For white women, immunocapital was valuable in the marriage market. Courting men rejected unacclimated women, worried that they would die young before having children. A creole father would not let his daughter talk to unacclimated men, lest she marry one, cede her dowry, and have to recover it through a lengthy legal process when he died. Horror stories abounded. In the WPA narratives, an ex-slave named Olivier Blanchard, from what is now St. Martin Parish, remembered a white woman named Colene Bonnier who was to marry one Sunday but fell ill on the Friday before. She died and was quickly buried. When her body was later disinterred from the underground grave to be placed in a tomb, it was discovered that she had been buried alive and had eaten “her own shoulder and hand away.” According to Blanchard, when her sweetheart saw the corpse, he went home, fell sick with yellow fever, and died.

Stories of accidental live burial during yellow fever epidemics were common among Deep Southerners. As victims often lapsed into a coma before dying, it was possible during the confusion of an epidemic to mistake a person for dead, especially as the time between death and interment was sometimes only a matter of hours. Multiple coffins in New Orleans were apparently found with scratch marks on the inside.

Engraving from James Dugan, Doctor Dispachemquic: A Story of the Great Southern Plague of 1878 (New Orleans, 1879). Frontispiece.

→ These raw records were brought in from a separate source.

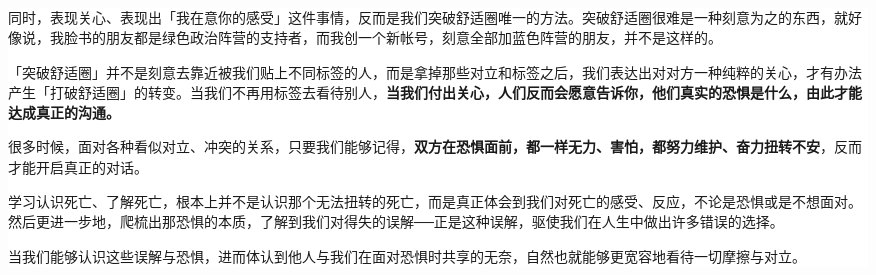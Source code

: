 同时，表现关心、表现出「我在意你的感受」这件事情，反而是我们突破舒适圈唯一的方法。突破舒适圈很难是一种刻意为之的东西，就好像说，我脸书的朋友都是绿色政治阵营的支持者，而我创一个新帐号，刻意全部加蓝色阵营的朋友，并不是这样的。

「突破舒适圈」并不是刻意去靠近被我们贴上不同标签的人，而是拿掉那些对立和标签之后，我们表达出对对方一种纯粹的关心，才有办法产生「打破舒适圈」的转变。当我们不再用标签去看待别人，**当我们付出关心，人们反而会愿意告诉你，他们真实的恐惧是什么，由此才能达成真正的沟通。**

很多时候，面对各种看似对立、冲突的关系，只要我们能够记得，**双方在恐惧面前，都一样无力、害怕，都努力维护、奋力扭转不安**，反而才能开启真正的对话。

学习认识死亡、了解死亡，根本上并不是认识那个无法扭转的死亡，而是真正体会到我们对死亡的感受、反应，不论是恐惧或是不想面对。然后更进一步地，爬梳出那恐惧的本质，了解到我们对得失的误解──正是这种误解，驱使我们在人生中做出许多错误的选择。

当我们能够认识这些误解与恐惧，进而体认到他人与我们在面对恐惧时共享的无奈，自然也就能够更宽容地看待一切摩擦与对立。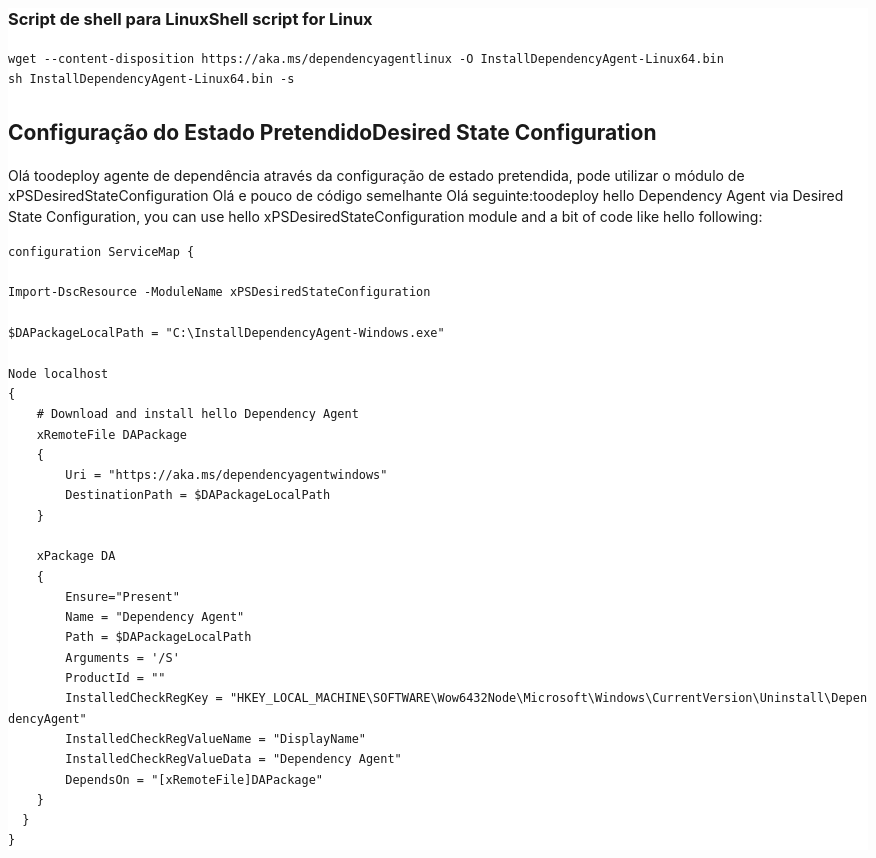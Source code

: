 ### <a name="shell-script-for-linux"></a><span data-ttu-id="18d60-230">Script de shell para Linux</span><span class="sxs-lookup"><span data-stu-id="18d60-230">Shell script for Linux</span></span>
```
wget --content-disposition https://aka.ms/dependencyagentlinux -O InstallDependencyAgent-Linux64.bin
sh InstallDependencyAgent-Linux64.bin -s
```

## <a name="desired-state-configuration"></a><span data-ttu-id="18d60-231">Configuração do Estado Pretendido</span><span class="sxs-lookup"><span data-stu-id="18d60-231">Desired State Configuration</span></span>
<span data-ttu-id="18d60-232">Olá toodeploy agente de dependência através da configuração de estado pretendida, pode utilizar o módulo de xPSDesiredStateConfiguration Olá e pouco de código semelhante Olá seguinte:</span><span class="sxs-lookup"><span data-stu-id="18d60-232">toodeploy hello Dependency Agent via Desired State Configuration, you can use hello xPSDesiredStateConfiguration module and a bit of code like hello following:</span></span>
```
configuration ServiceMap {

Import-DscResource -ModuleName xPSDesiredStateConfiguration

$DAPackageLocalPath = "C:\InstallDependencyAgent-Windows.exe"

Node localhost
{ 
    # Download and install hello Dependency Agent
    xRemoteFile DAPackage 
    {
        Uri = "https://aka.ms/dependencyagentwindows"
        DestinationPath = $DAPackageLocalPath
    }

    xPackage DA
    {
        Ensure="Present"
        Name = "Dependency Agent"
        Path = $DAPackageLocalPath
        Arguments = '/S'
        ProductId = ""
        InstalledCheckRegKey = "HKEY_LOCAL_MACHINE\SOFTWARE\Wow6432Node\Microsoft\Windows\CurrentVersion\Uninstall\DependencyAgent"
        InstalledCheckRegValueName = "DisplayName"
        InstalledCheckRegValueData = "Dependency Agent"
        DependsOn = "[xRemoteFile]DAPackage"
    }
  }
}
```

Almost no sources exist that speak directly to enslaved people’s experiences of yellow fever. Racialized beliefs about immunity meant that black people were often on the front lines of care. Here we see two men nursing a yellow fever patient. A white doctor takes the patient’s temperature while a black man bathes the patient’s legs in ice water. Such a scene would have played out thousands of times during the antebellum period. Engraving from James Dugan, Doctor Dispachemquic: A Story of the Great Southern Plague of 1878 (New Orleans, 1879), frontispiece.

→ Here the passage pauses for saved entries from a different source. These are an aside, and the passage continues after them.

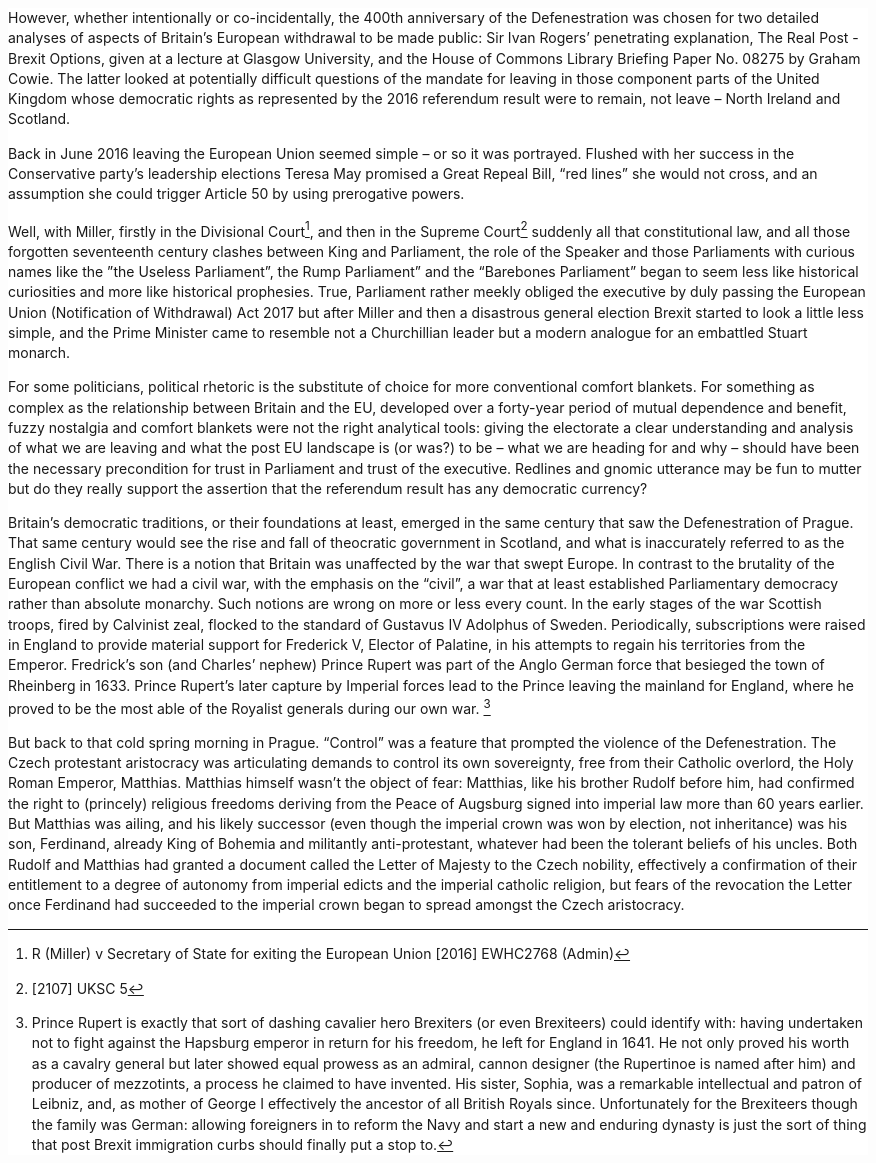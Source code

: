 However, whether intentionally or co-incidentally, the 400th anniversary of the Defenestration was chosen for two detailed analyses of  aspects of Britain’s European withdrawal to be made public: Sir Ivan Rogers’ penetrating explanation, The Real Post -Brexit Options, given at a lecture at Glasgow University, and the House of Commons Library  Briefing Paper No. 08275 by Graham Cowie. The latter looked at potentially difficult questions of the mandate for leaving in those component parts of the United Kingdom whose democratic rights as represented by the 2016 referendum result were to remain, not leave – North Ireland and Scotland.

Back in June 2016 leaving the European Union seemed simple – or so it was portrayed.  Flushed with her success in the Conservative party’s leadership elections Teresa May promised a Great Repeal Bill, “red lines” she would not cross, and an assumption she could trigger Article 50 by using prerogative powers.  

Well, with Miller, firstly in the Divisional Court[^1], and then in the Supreme Court[^2] suddenly all that constitutional law, and all those forgotten seventeenth century clashes between King and Parliament, the role of the Speaker and those Parliaments with curious names like the ”the Useless Parliament”, the Rump Parliament” and the “Barebones Parliament” began to seem less like historical curiosities and more like historical prophesies.  True, Parliament rather meekly obliged the executive by duly passing the European Union  (Notification of Withdrawal) Act 2017 but after Miller and then a disastrous general election Brexit started to look a little less simple, and the Prime Minister came to resemble not a Churchillian leader  but a modern analogue for an embattled Stuart monarch.

For some politicians, political rhetoric is the substitute of choice for more conventional comfort blankets. For something as complex as the relationship between Britain and the EU, developed over a forty-year period of mutual dependence and benefit, fuzzy nostalgia and comfort blankets were  not the right analytical tools: giving the electorate a clear understanding and analysis of what we are leaving and what the post EU landscape is (or was?)  to be – what we are heading for and why – should have been the necessary precondition for trust in Parliament and trust of the executive.   Redlines and gnomic utterance may be fun to mutter but do they really support the assertion that the referendum result has any democratic currency? 

Britain’s democratic traditions, or their foundations at least, emerged in the same century that saw the Defenestration of Prague. That same century would see the rise and fall of theocratic government in Scotland, and what is inaccurately referred to as the English Civil War. There is a notion that Britain was unaffected by the war that swept Europe. In contrast to the brutality of the European conflict we had a civil war, with the emphasis on the “civil”, a war that at least established Parliamentary democracy rather than absolute monarchy. Such notions are wrong on more or less every count. In the early stages of the war Scottish troops, fired by Calvinist zeal, flocked to the standard of Gustavus IV Adolphus of Sweden. Periodically, subscriptions were raised in England to provide material support for Frederick V, Elector of Palatine, in his attempts to regain his territories from the Emperor. Fredrick’s son (and Charles’ nephew) Prince Rupert was part of the Anglo German force that besieged the town of Rheinberg in 1633. Prince Rupert’s later capture by Imperial forces lead to the Prince leaving the mainland for England, where he proved to be the most able of the Royalist generals during our own war. [^3]

But back to that cold spring morning in Prague. “Control” was a feature that prompted the violence of the Defenestration. The Czech protestant aristocracy was articulating demands to control its own sovereignty, free from their Catholic overlord, the Holy Roman Emperor, Matthias. Matthias himself wasn’t the object of fear: Matthias, like his brother Rudolf before him, had confirmed the right to (princely) religious freedoms deriving from the Peace of Augsburg signed into imperial law more than 60 years earlier. But Matthias was ailing, and his likely successor (even though the imperial crown was won by election, not inheritance) was his son, Ferdinand, already King of Bohemia and militantly anti-protestant, whatever had been the tolerant beliefs of his uncles. Both Rudolf and Matthias had granted a document called the Letter of Majesty to the Czech nobility, effectively a confirmation of their entitlement to a degree of autonomy from imperial edicts and the imperial catholic religion, but fears of the revocation the Letter once Ferdinand had succeeded to the imperial crown began to spread amongst the Czech aristocracy.


[^1]: R (Miller) v Secretary of State for exiting the European Union [2016] EWHC2768 (Admin)
[^2]: [2107] UKSC 5
[^3]: Prince Rupert is exactly that sort of dashing cavalier hero Brexiters (or even Brexiteers) could identify with: having undertaken not to fight against the Hapsburg emperor in return for his freedom, he left for England in 1641. He not only proved his worth as a cavalry general but later showed equal prowess as an admiral, cannon designer (the Rupertinoe is named after him) and producer of mezzotints, a process he claimed to have invented. His sister, Sophia, was a remarkable intellectual and patron of Leibniz, and, as mother of George I effectively the ancestor of all British Royals since. Unfortunately for the Brexiteers though the family was German: allowing foreigners in to reform the Navy and start a new and enduring dynasty is just the sort of thing that post Brexit immigration curbs should finally put a stop to.
[^4]: Neville Chamberlain may have thought that the then state of Czechoslovakia was “a faraway country” populated by “people of whom we know nothing…” but in the Middle Ages cultural exchanges between England and Bohemia were commonplace. Richard II’s queen was Anne of Bohemia: the religious dissident Jan Huss exchanged views and ideas with the early advocate of the vernacular in religious life, John Wycliffe. Wycliffe enjoyed the protection of John of Gaunt, but ultimately after Richard’s was deposed Henry IV saw religious dissent as political treason: Henry’s religious orthodoxy had been forged as a crusader not in the Holy Land but fighting pagans in the Baltic. His statute, De Heretico Comburendo introduced burning at stake for non-conformity. In England such a fate would befall Sir John Oldcastle, the model for Shakespeare’s Falstaff (Shakespeare changed the name when threatened with proceedings by Sir John’s surviving ancestors). Jan Hus, too, was burnt at the stake following the Congress of Constance, thus giving to the English language the expression “to cook ones’ goose…” “hus” being medieval Czech for goose.
[^5]: There was, indeed, another defenestration in 1493, but for reasons I have never resolved, it is referred to as the “1 ½ Defenestration”, notwithstanding it was as deadly as the first. There is also a candidate for a third (or fourth) defenestration when in 1948 Jan Masaryk fell to his death from a window of the Černin Palace. Controversy remains over whether this was suicide or murder, but as one contemporary noted “Jan Masaryk was such a tidy man he even shut the window after he jumped…”
[^6]: There were in fact to separate instruments that together formed the Treaty of Westphalia: Instrumentum Pacis Osnabrugense (IPO) and the Instumentum Pacis Monasteriense (IPM).
[^7]: Peter H. Wilson, Europe’s Tragedy, Penguin Books 2010
[^8]: For a contrary view of the Westphalia Treaty see Peter Fitzpatrick, Taking Place: Westphalia and the poetics of law, London review of International Law Vol 2 Issue 1 2014 155-165
[^9]: With the Treaty of Westphalia, the Papacy more or less bows out from secular politics. True – the Papal States remained a dominant state in the Italian peninsular, with the ability to wage war against its neighbours. Ironically though it was the 1871 fall of Rome and the creation of a united Italy that was to bring the Papacy back on to the world stage. Effective prisoners in the Vatican, Popes such as Leo XIII turned to social teaching: forsaking political power the Papacy now sought to persuade the world that man does not live by bread alone. Whilst the trappings of monarchy remained, the ideas were distinctly communitarian, in an effort to avoid the Church losing ground to Marxism. By the pontificate of Pius XI the intend audience for the Church’s social teaching was no longer to be confined to the faithful, but it was the pontificate of John Paul II that showed the Papacy could once again influence European history. Laborem Exercens transcends confessionalism and is more than ever relevant to the capital and labour question in the 21st century. In the ship yards of Gdansk Polish trade unionists were able to give an answer to Stalin’s rhetorical question to Laval: “How many divisions has the Pope got?”
[^10]: Is the European Union a re-incarnated, secularized, Holy Roman Empire? Some might say so, see for example J. Zielonka, Europe as Empire. The Nature of the enlarged European Union (Oxford 2006). Marx’s (or were they really Engel’s?) comments on the repetition of history was given credence by curious events on 11th October 1988, when the Rev Dr Ian Paisley denounced the Pope, John Paul II, as anti-Christ as he was giving a speech to the European Parliament. Fortunately for the Pope an MEP for the Bavarian CSU was at hand to eject Dr Paisley: Otto Von Habsburg, who but for the creation of the Republic of Austria would have been the Habsburg Emperor.
[^11]: Preparing for our future UK trade policy Cm 9470, October 2017.
[^12]: Needless to say, the history of Jews in the Holy Roman Empire is scarcely a happy one, only occasionally illuminated by examples of toleration. While Charles V was at the Diet of Augsburg he accepted arguments from the energetic Jewish Shtadlan, Gershon of Rosheim, not to expel Jews from the Empire and to ignore the anti-Semitism of Antonius Margarita. However, 1555 saw not only the Peace of Augsburg but a virulently anti- Semitic Pope, Paul IV, establish the Roman ghetto, the walls of which stood until Rome fell to the forces of the Risorgimento in 1871. Meanwhile, in England Cromwell allowed Jews to enter the country for the first time since their expulsion in 1290 under Edward I (the property the community had to abandon in Oxford was used to fund Balliol College). This wasn’t toleration: Cromwell believed that the conversion of the Jews was a condition precedent to the second coming, and he considered allowing the Jews into England would facilitate this. Meanwhile, back in Europe in the post 1648 world the toleration of Jewish communities had one curious side effect: groups of the more radical Protestants, rather than face expulsion, converted en masse to Judaism: the Czech surname Krawchek denotes such origins.
[^13]: At [https://www.uktradeinfo.com](https://www.uktradeinfo.com/Statistics/OverseasTradeStatistics/Pages/OTS.aspx)
[^14]: In the case of Germany see: [https://wits.worldbank.org](https://wits.worldbank.org/CountryProfile/en/Compare/country/DEU/indicator/MPRT-TRD-L/partner/WLD/product/Total/country/ALB;AUT;AZE;BLR;BEL;BIH;BGR;HRV;TKM;CZE;EST;FRO;FRA;GEO;TJK;GRL;HUN;ITA;AND;KGZ;LVA;LTU;LUX;MKD;MDA;MNT;NLD;NOR;POL;SWE;RUS;SER;UKR;CYP;ROM;TUR;/show/line)
[^15]: Some might say more than just the potential. However, the principal of free movement is best illustrated by the famous cases of International Transport Workers Federation and Finnish Seaman’s Union v. Viking Line [2007] ECR I-0779 and Laval und Partneri v Svenska Byggnedarbetareförbundet [2007] ECR I-11767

Though everyone faced the risks of yellow fever—first and foremost a sudden, gruesome death—the potentially vast rewards of acclimation were reserved for whites only. Proslavery theorists argued that black people were naturally resistant to yellow fever—that this innate immunological superiority but intellectual inferiority was black people's God-given birthright, consigning them to a scientific destiny of commodity cultivation in the Deep South. Only immune black bodies, the logic went, could safely cultivate this epidemiologically fraught space and make their white masters rich and powerful. Thus, as immunity for whites became so closely linked with the concepts of citizenship and legitimacy, slavery inverted this logic for blacks, with the white elite colluding to award black people a kind of negative immunocapital: for the longer they could survive to make wealth for their masters, the more it made sense to enslave them.